Sending big hugs. Xx
How clearly you express it Saffie. The devastation of the final parting. Once in a care home the loving, caring, and supporting continues - heightens - and the seeing them. I found the loss of the physical presence hit hard, even although Henry had not lived at home with me for 5 years. That and the emptiness.
I can appreciate how comforting you found what the district nurse said.
Also hoping, Anne, that you find something comforting to help you through this particularly raw time of loss.
Sister in law in Canada, with dementia, was very poorly, but has recovered and has even smiled. She's always been so sweet natured.
Our younger son and his wife came over last evening and cooked a lovely dinner. And Rob's brother's wife is coming tomorrow to keep me company when I go back to hospital to be told what next. Feeling so fortunate to have lovely family, not everyone does.
I'm glad you have such good support Anne.
I got two lovely big fluffy throws to cover Rob's bed at the Care Home. Now I've got them here, so they'll be a comfort on cold evenings, when I shall wrap myself up in them.
Have woken early and visited the Wide awake thread. Still miss Rob bringing me a mug of tea, sleepily hearing the clunk as he put it on the bedside table. Might creep downstairs and at least replicate the clunk if I bring it back to bed.
You are one of those rare people who can appreciate the good side of things.
So nice reading your posts.
Ooh Izzy, there you are, wide awake as ever! My clunk, as I put down the mug of tea, wasn't the same as Rob's, but the tea is comforting, and there's a hint of dawn on the horizon. I hope you can stay warm today. When we lived in Scotland we had no central heating, and I still think of Scotland as cold.
Hello, Margherita, what a nice thing to say. Your English is so good, yet I think you said you're not a native speaker of English.
Is it warmer this morning than we are here? We had a white frost yesterday.
I had a vision of you trying to reproduce the ‘clunk’ with your eyes closed. If you do try that, make sure you are positioned very very carefully before you shut your eyes!! The fluffy throws sound lovely...and I too am glad that you have lovely family around you. I’m just about to get our morning coffee. Clunks coming up!
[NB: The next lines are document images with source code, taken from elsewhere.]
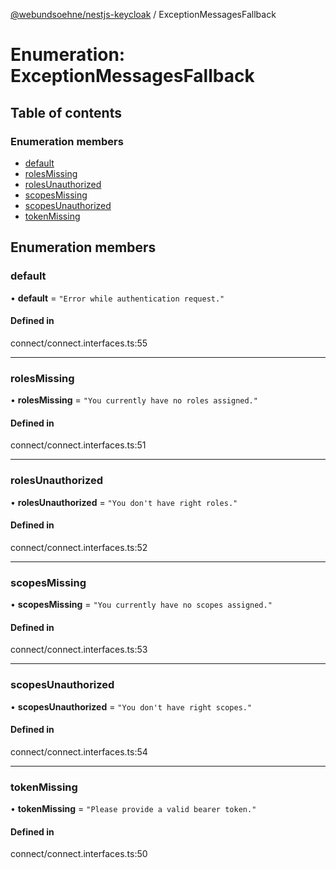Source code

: [@webundsoehne/nestjs-keycloak](../README.md) / ExceptionMessagesFallback

# Enumeration: ExceptionMessagesFallback

## Table of contents

### Enumeration members

- [default](ExceptionMessagesFallback.md#default)
- [rolesMissing](ExceptionMessagesFallback.md#rolesmissing)
- [rolesUnauthorized](ExceptionMessagesFallback.md#rolesunauthorized)
- [scopesMissing](ExceptionMessagesFallback.md#scopesmissing)
- [scopesUnauthorized](ExceptionMessagesFallback.md#scopesunauthorized)
- [tokenMissing](ExceptionMessagesFallback.md#tokenmissing)

## Enumeration members

### default

• **default** = `"Error while authentication request."`

#### Defined in

connect/connect.interfaces.ts:55

___

### rolesMissing

• **rolesMissing** = `"You currently have no roles assigned."`

#### Defined in

connect/connect.interfaces.ts:51

___

### rolesUnauthorized

• **rolesUnauthorized** = `"You don't have right roles."`

#### Defined in

connect/connect.interfaces.ts:52

___

### scopesMissing

• **scopesMissing** = `"You currently have no scopes assigned."`

#### Defined in

connect/connect.interfaces.ts:53

___

### scopesUnauthorized

• **scopesUnauthorized** = `"You don't have right scopes."`

#### Defined in

connect/connect.interfaces.ts:54

___

### tokenMissing

• **tokenMissing** = `"Please provide a valid bearer token."`

#### Defined in

connect/connect.interfaces.ts:50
I'm Italian and live in Italy. English is a foreign language for me. I have been studying it for ages, but I realize that the more I study, the less I think I know.
I learn someting new every day.
This morning I learned "to bleed radiators " from Amethyst's thread.
Yesterday a friend of mine who is a native speaker , defined his complete happiness "unalloyed".
Never heard such an adjective (or past participle?) before..
10 degrees here. So it is not cold.
It is going to be another sunny, rainless day.
Not a good thing.
It has rained three times since the end of May
Years ago I had an Italian friend who thought she would make a pie for her Scottish husband. So she made pasta, thinking it was the same as our pastry. The pie was peculiar. We often laughed about it, and she learned how to make our soggy sort of pastry..He loved both, because she had tried so hard.
i'd never thought about the expression to bleed radiators, but it does describe it perfectly.
I love to hear Italian, though have never learnt a word. But my favourite operas are those in Italian because it sounds so beautiful. No wonder English women fall in love with Italian men...Everything they say sounds romantic!
Scotland is cold, even with central heating! Love my country but not the climate, a born sun lover!
Humm? Did you say "romantic"?
Ha! Do you know what accent REALLY is romantic? Scots! Does it for me every time!!